April 22, 2026 · View on GitHub

AutoHypothesis

an open-source agentic framework for quantitative finance research

structure

agent.py
  ┌─────────────────────────────────────┐
  │ EDITABLE SECTION                    │  ← agent rewrites this
  │   get_signals(data)                 │
  │   get_position_sizes(signals, data) │
  │   get_regime(data)                  │
  └─────────────────────────────────────┘
  ══ FIXED ADAPTER BOUNDARY ════════════════
  ┌─────────────────────────────────────┐
  │ FIXED SECTION                       │  ← never touched
  │   UNIVERSE_SIZE = 300               │
  │   DEV_END = "2016-12-31"            │
  │   HOLDBACK_START = "2017-01-01"     │
  │   HOLDBACK_END = "2018-12-31"       │
  │   WF_START = "2019-01-01"           │
  │   WF_END = "2021-12-31"             │
  │   HOLDOUT_START = "2022-01-01"      │
  │   load_data()                       │
  │   simulate()                        │
  │   compute_metrics()                 │
  │   walk_forward()                    │
  │   CLI entry point                   │
  └─────────────────────────────────────┘

program.md          ← YOU edit this
results.csv         ← auto-generated experiment log
last_result.json    ← auto-generated, last backtest output
.agent/best_dev_agent.py      ← best DEV score snapshot
.agent/best_holdback_agent.py ← best holdback-validated snapshot

quick start

Point your agent at the repo and prompt:

Read program.md and let's start a new experiment.

the only file you edit

program.md — change the research directive, the hypothesis space, or the target metrics.
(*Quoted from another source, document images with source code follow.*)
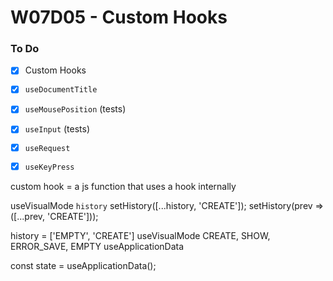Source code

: # W07D05 - Custom Hooks

### To Do
- [x] Custom Hooks
- [x] `useDocumentTitle`
- [x] `useMousePosition` (tests)
- [x] `useInput` (tests)
- [x] `useRequest`
- [x] `useKeyPress`


custom hook = a js function that uses a hook internally


useVisualMode
`history`
setHistory([...history, 'CREATE']);
setHistory(prev => ([...prev, 'CREATE']));

history = ['EMPTY', 'CREATE']
useVisualMode CREATE, SHOW, ERROR_SAVE, EMPTY
useApplicationData

const state = useApplicationData();







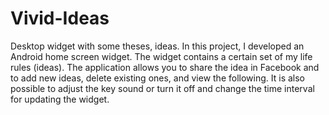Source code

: # Vivid-Ideas
Desktop widget with some theses, ideas.
In this project, I developed an Android home screen widget. The widget contains a certain set of my life rules (ideas). The application allows you to share the idea in Facebook and to add new ideas, delete existing ones, and view the following. It is also possible to adjust the key sound or turn it off and change the time interval for updating the widget.
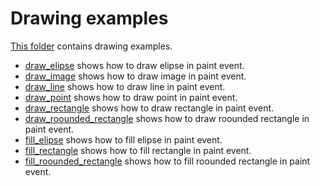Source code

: # Drawing examples

[This folder](.) contains drawing examples.

* [draw_elipse](draw_elipse/README.md) shows how to draw elipse in paint event.
* [draw_image](draw_image/README.md) shows how to draw image in paint event.
* [draw_line](draw_line/README.md) shows how to draw line in paint event.
* [draw_point](draw_point/README.md) shows how to draw point in paint event.
* [draw_rectangle](draw_rectangle/README.md) shows how to draw rectangle in paint event.
* [draw_roounded_rectangle](draw_rounded_rectangle/README.md) shows how to draw roounded rectangle in paint event.
* [fill_elipse](fill_elipse/README.md) shows how to fill elipse in paint event.
* [fill_rectangle](fill_rectangle/README.md) shows how to fill rectangle in paint event.
* [fill_roounded_rectangle](fill_rounded_rectangle/README.md) shows how to fill roounded rectangle in paint event.
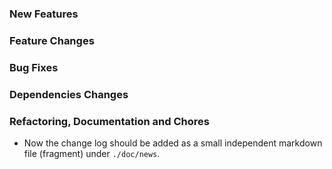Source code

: ### New Features

### Feature Changes

### Bug Fixes

### Dependencies Changes

### Refactoring, Documentation and Chores

* Now the change log should be added as a small independent markdown file (fragment) under `./doc/news`.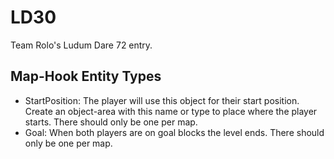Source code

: LD30
====

Team Rolo's Ludum Dare 72 entry.

Map-Hook Entity Types
---------------------

* StartPosition: The player will use this object for their start position.  Create an object-area with this name or type to place where the player starts.  There should only be one per map.
* Goal: When both players are on goal blocks the level ends.  There should only be one per map.


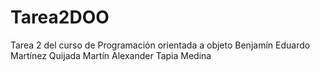 # Tarea2DOO
Tarea 2 del curso de Programación orientada a objeto
Benjamín Eduardo Martínez Quijada
Martín Alexander Tapia Medina 
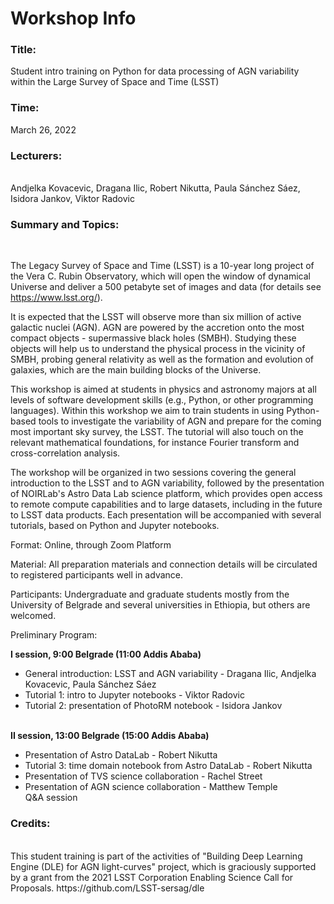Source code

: <h1> Workshop Info </h1>

<h3> Title: </h3> 
 Student intro training on Python for data processing of AGN variability within
the Large Survey of Space and Time (LSST) <br>

<h3> Time:  </h3>  March 26, 2022 

<h3> Lecturers:  </h3> <br>
Andjelka Kovacevic, Dragana Ilic, Robert Nikutta, Paula Sánchez Sáez, Isidora
Jankov, Viktor Radovic <br>

<h3> Summary and Topics: </h3> <br>

The Legacy Survey of Space and Time (LSST) is a 10-year long project of the
Vera C. Rubin Observatory, which will open the window of dynamical Universe and
deliver a 500 petabyte set of images and data (for details see
https://www.lsst.org/). <br>

It is expected that the LSST will observe more than six million of active
galactic nuclei (AGN). AGN are powered by the accretion onto the most compact
objects - supermassive black holes (SMBH). Studying these objects will help us
to understand the physical process in the vicinity of SMBH, probing general
relativity as well as the formation and evolution of galaxies, which are the
main building blocks of the Universe. <br>

This workshop is aimed at students in physics and astronomy majors at all
levels of software development skills (e.g., Python, or other programming
languages). Within this workshop we aim to train students in using Python-based
tools to investigate the variability of AGN and prepare for the coming most
important sky survey, the LSST. The tutorial will also touch on the relevant
mathematical foundations, for instance Fourier transform and cross-correlation
analysis. <br> 

The workshop will be organized in two sessions covering the general
introduction to the LSST and to AGN variability, followed by the presentation
of NOIRLab's Astro Data Lab science platform, which provides open access to
remote compute capabilities and to large datasets, including in the future to
LSST data products. Each presentation will be accompanied with several
tutorials, based on Python and Jupyter notebooks. <br> 

Format: Online, through Zoom Platform  <br>

Material: All preparation materials and connection details will be circulated
to registered participants well in advance. <br>


Participants: Undergraduate and graduate students mostly from the University of
Belgrade and several universities in Ethiopia, but others are welcomed. <br>


Preliminary Program: <br>

<b> I session, 9:00 Belgrade (11:00 Addis Ababa) </b> <br>
- General introduction: LSST and  AGN variability - Dragana Ilic, Andjelka
Kovacevic, Paula Sánchez Sáez <br>
- Tutorial 1: intro to Jupyter notebooks - Viktor Radovic <br> 
- Tutorial 2: presentation of PhotoRM notebook - Isidora Jankov <br>

<br> <b> II session, 13:00 Belgrade (15:00 Addis Ababa) </b> <br>
- Presentation of Astro DataLab - Robert Nikutta  <br>
- Tutorial 3: time domain notebook from Astro DataLab - Robert Nikutta  <br>
- Presentation of TVS science collaboration - Rachel Street <br>
- Presentation of AGN science collaboration - Matthew Temple <br>
Q&A session <br>


<h3> Credits: </h3> <br>
This student training is part of the activities of "Building Deep Learning
Engine (DLE) for AGN light-curves" project, which is graciously supported by a
grant from the 2021 LSST Corporation Enabling Science Call for Proposals.
https://github.com/LSST-sersag/dle
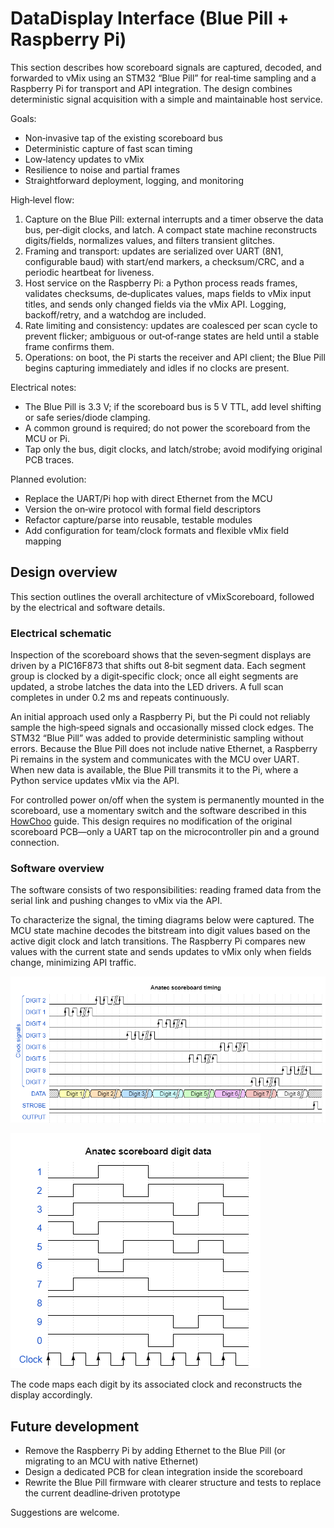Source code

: # DataDisplay Interface (Blue Pill + Raspberry Pi)

This section describes how scoreboard signals are captured, decoded, and forwarded to vMix using an STM32 “Blue Pill” for real‑time sampling and a Raspberry Pi for transport and API integration. The design combines deterministic signal acquisition with a simple and maintainable host service.

Goals:
- Non‑invasive tap of the existing scoreboard bus
- Deterministic capture of fast scan timing
- Low‑latency updates to vMix
- Resilience to noise and partial frames
- Straightforward deployment, logging, and monitoring

High‑level flow:
1. Capture on the Blue Pill: external interrupts and a timer observe the data bus, per‑digit clocks, and latch. A compact state machine reconstructs digits/fields, normalizes values, and filters transient glitches.
2. Framing and transport: updates are serialized over UART (8N1, configurable baud) with start/end markers, a checksum/CRC, and a periodic heartbeat for liveness.
3. Host service on the Raspberry Pi: a Python process reads frames, validates checksums, de‑duplicates values, maps fields to vMix input titles, and sends only changed fields via the vMix API. Logging, backoff/retry, and a watchdog are included.
4. Rate limiting and consistency: updates are coalesced per scan cycle to prevent flicker; ambiguous or out‑of‑range states are held until a stable frame confirms them.
5. Operations: on boot, the Pi starts the receiver and API client; the Blue Pill begins capturing immediately and idles if no clocks are present.

Electrical notes:
- The Blue Pill is 3.3 V; if the scoreboard bus is 5 V TTL, add level shifting or safe series/diode clamping.
- A common ground is required; do not power the scoreboard from the MCU or Pi.
- Tap only the bus, digit clocks, and latch/strobe; avoid modifying original PCB traces.

Planned evolution:
- Replace the UART/Pi hop with direct Ethernet from the MCU
- Version the on‑wire protocol with formal field descriptors
- Refactor capture/parse into reusable, testable modules
- Add configuration for team/clock formats and flexible vMix field mapping

## Design overview
This section outlines the overall architecture of vMixScoreboard, followed by the electrical and software details.

### Electrical schematic
Inspection of the scoreboard shows that the seven‑segment displays are driven by a PIC16F873 that shifts out 8‑bit segment data. Each segment group is clocked by a digit‑specific clock; once all eight segments are updated, a strobe latches the data into the LED drivers. A full scan completes in under 0.2 ms and repeats continuously.

An initial approach used only a Raspberry Pi, but the Pi could not reliably sample the high‑speed signals and occasionally missed clock edges. The STM32 “Blue Pill” was added to provide deterministic sampling without errors. Because the Blue Pill does not include native Ethernet, a Raspberry Pi remains in the system and communicates with the MCU over UART. When new data is available, the Blue Pill transmits it to the Pi, where a Python service updates vMix via the API.

For controlled power on/off when the system is permanently mounted in the scoreboard, use a momentary switch and the software described in this [HowChoo](https://howchoo.com/g/mwnlytk3zmm/how-to-add-a-power-button-to-your-raspberry-pi) guide. This design requires no modification of the original scoreboard PCB—only a UART tap on the microcontroller pin and a ground connection.

### Software overview
The software consists of two responsibilities: reading framed data from the serial link and pushing changes to vMix via the API.

To characterize the signal, the timing diagrams below were captured. The MCU state machine decodes the bitstream into digit values based on the active digit clock and latch transitions. The Raspberry Pi compares new values with the current state and sends updates to vMix only when fields change, minimizing API traffic.

![image info](/figures/anatec_scoreboard_timing.png)

![image info](/figures/anatec_scoreboard_digit_data.png)

The code maps each digit by its associated clock and reconstructs the display accordingly.

## Future development
- Remove the Raspberry Pi by adding Ethernet to the Blue Pill (or migrating to an MCU with native Ethernet)
- Design a dedicated PCB for clean integration inside the scoreboard
- Rewrite the Blue Pill firmware with clearer structure and tests to replace the current deadline‑driven prototype

Suggestions are welcome.
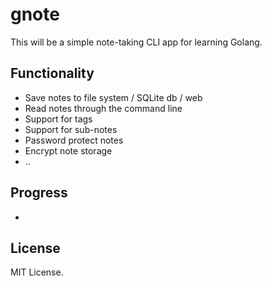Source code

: # gnote

This will be a simple note-taking CLI app for learning Golang.

## Functionality

* Save notes to file system / SQLite db / web
* Read notes through the command line
* Support for tags
* Support for sub-notes
* Password protect notes
* Encrypt note storage
* ..

## Progress 

* 

## License

MIT License.

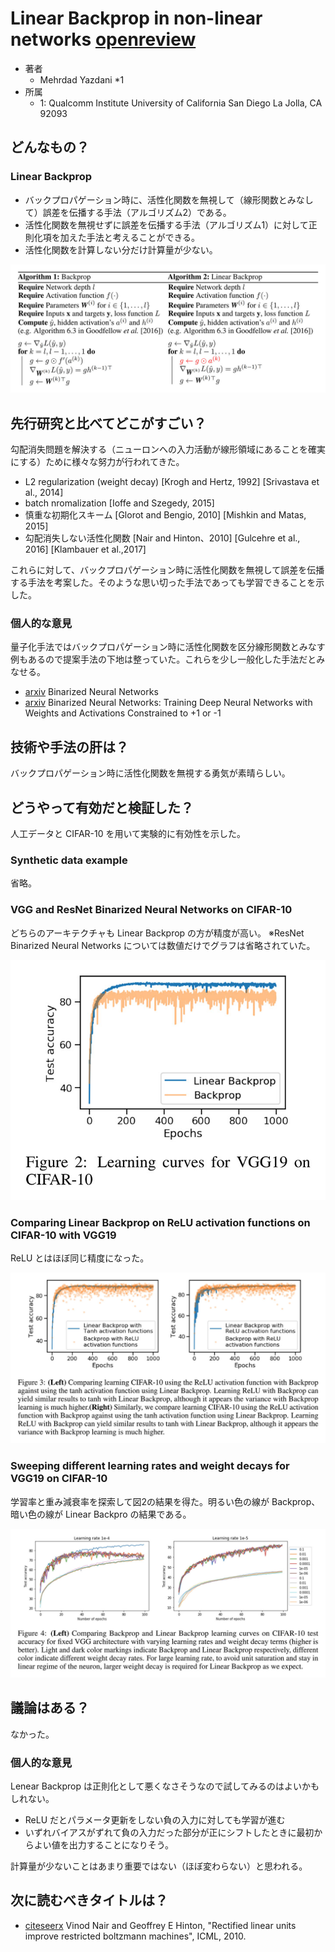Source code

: # Linear Backprop in non-linear networks [openreview](https://openreview.net/forum?id=ByfPDyrYim)

- 著者
    - Mehrdad Yazdani *1
- 所属
    - 1: Qualcomm Institute University of California San Diego La Jolla, CA 92093


## どんなもの？
### Linear Backprop
- バックプロパゲーション時に、活性化関数を無視して（線形関数とみなして）誤差を伝播する手法（アルゴリズム2）である。
- 活性化関数を無視せずに誤差を伝播する手法（アルゴリズム1）に対して正則化項を加えた手法と考えることができる。
- 活性化関数を計算しない分だけ計算量が少ない。

![アルゴリズム1-2](alg_1to2.jpg)


## 先行研究と比べてどこがすごい？
勾配消失問題を解決する（ニューロンへの入力活動が線形領域にあることを確実にする）ために様々な努力が行われてきた。

- L2 regularization (weight decay) [Krogh and Hertz, 1992] [Srivastava et al., 2014]
- batch nromalization [Ioffe and Szegedy, 2015]
- 慎重な初期化スキーム [Glorot and Bengio, 2010] [Mishkin and Matas, 2015]
- 勾配消失しない活性化関数 [Nair and Hinton、2010] [Gulcehre et al., 2016] [Klambauer et al.,2017]

これらに対して、バックプロパゲーション時に活性化関数を無視して誤差を伝播する手法を考案した。そのような思い切った手法であっても学習できることを示した。

### 個人的な意見
量子化手法ではバックプロパゲーション時に活性化関数を区分線形関数とみなす例もあるので提案手法の下地は整っていた。これらを少し一般化した手法だとみなせる。

- [arxiv](https://arxiv.org/abs/1602.02505) Binarized Neural Networks
- [arxiv](https://arxiv.org/abs/1602.02830) Binarized Neural Networks: Training Deep Neural Networks with Weights and Activations Constrained to +1 or -1


## 技術や手法の肝は？
バックプロパゲーション時に活性化関数を無視する勇気が素晴らしい。


## どうやって有効だと検証した？
人工データと CIFAR-10 を用いて実験的に有効性を示した。

### Synthetic data example
省略。

### VGG and ResNet Binarized Neural Networks on CIFAR-10
どちらのアーキテクチャも Linear Backprop の方が精度が高い。
※ResNet Binarized Neural Networks については数値だけでグラフは省略されていた。

![図2](fig_2.jpg)

### Comparing Linear Backprop on ReLU activation functions on CIFAR-10 with VGG19
ReLU とはほぼ同じ精度になった。

![図3](fig_3.jpg)

### Sweeping different learning rates and weight decays for VGG19 on CIFAR-10
学習率と重み減衰率を探索して図2の結果を得た。明るい色の線が Backprop、暗い色の線が Linear Backpro の結果である。

![図4](fig_4.jpg)


## 議論はある？
なかった。

### 個人的な意見
Lenear Backprop は正則化として悪くなさそうなので試してみるのはよいかもしれない。

- ReLU だとパラメータ更新をしない負の入力に対しても学習が進む
- いずれバイアスがずれて負の入力だった部分が正にシフトしたときに最初からよい値を出力することになりそう。

計算量が少ないことはあまり重要ではない（ほぼ変わらない）と思われる。


## 次に読むべきタイトルは？
- [citeseerx](http://citeseerx.ist.psu.edu/viewdoc/summary?doi=10.1.1.165.6419&rank=1) Vinod Nair and Geoffrey E Hinton, "Rectified linear units improve restricted boltzmann machines", ICML, 2010.
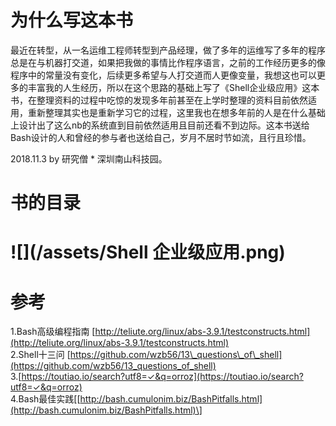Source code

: # 为什么写这本书

最近在转型，从一名运维工程师转型到产品经理，做了多年的运维写了多年的程序总是在与机器打交道，如果把我做的事情比作程序语言，之前的工作经历更多的像程序中的常量没有变化，后续更多希望与人打交道而人更像变量，我想这也可以更多的丰富我的人生经历，所以在这个思路的基础上写了《Shell企业级应用》这本书，在整理资料的过程中吃惊的发现多年前甚至在上学时整理的资料目前依然适用，重新整理其实也是重新学习它的过程，这里我也在想多年前的人是在什么基础上设计出了这么nb的系统直到目前依然适用且目前还看不到边际。这本书送给Bash设计的人和曾经的参与者也送给自己，岁月不居时节如流，且行且珍惜。

2018.11.3 by 研究僧 \* 深圳南山科技园。

# 书的目录

# ![](/assets/Shell 企业级应用.png)

# 参考

1.Bash高级编程指南 [http://teliute.org/linux/abs-3.9.1/testconstructs.html](http://teliute.org/linux/abs-3.9.1/testconstructs.html)  
2.Shell十三问 [https://github.com/wzb56/13\_questions\_of\_shell](https://github.com/wzb56/13_questions_of_shell)  
3.[https://toutiao.io/search?utf8=✓&q=orroz](https://toutiao.io/search?utf8=✓&q=orroz)  
4.Bash最佳实践\[[http://bash.cumulonim.biz/BashPitfalls.html](http://bash.cumulonim.biz/BashPitfalls.html)\]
The agent reads this to decide what to try.

score formula

score = sharpe
      - max(0, (turnover - 0.3) * 0.5)
      - max(0, (|max_drawdown| - 0.20) * 2)

data split

Period	Dates	Purpose
Development	2010–2016	Iterate freely
IS Holdback	2017–2018	One-shot gate per hypothesis
Walk-forward	2019–2021	One-shot validation per hypothesis
Holdout	2022–present	Locked until final run

stopping criteria

Condition	Meaning
Walk-forward passes	Target achieved
200 iterations	Time limit

assumptions

Transaction cost: 10bps per rebalance
Universe: top 300 stocks by 30-day average dollar volume (selected on IS data only)
Execution: 1-day lag on all signals

customizing

Different asset class: swap the tickers in SP500_TICKERS for ETFs, futures, crypto
Different score formula: edit compute_metrics() in the fixed section AND update program.md
Different split: change the date constants in the fixed section — this invalidates cross-experiment comparisons
Larger universe: change UNIVERSE_SIZE in the fixed section — this invalidates cross-experiment comparisons

what's next

Survivorship bias: delisted stocks weren't included in the MVP
More realistic costs: 10bps/trade may be optimistic for this universe
Sharpe discounting for iteration: The score formula does not penalize for the number of iterations run.
Walk-forward leakage: Since the agent can see walk-forward results, some overfitting may occur despite being prompted to generate novel hypotheses. I plan to address this with a dedicated check agent to verify hypothesis novelty.

Note: The expanding window is only structurally meaningful if get_signals() estimates parameters from data. With hardcoded parameters, the three folds reduce to a single OOS backtest split into thirds.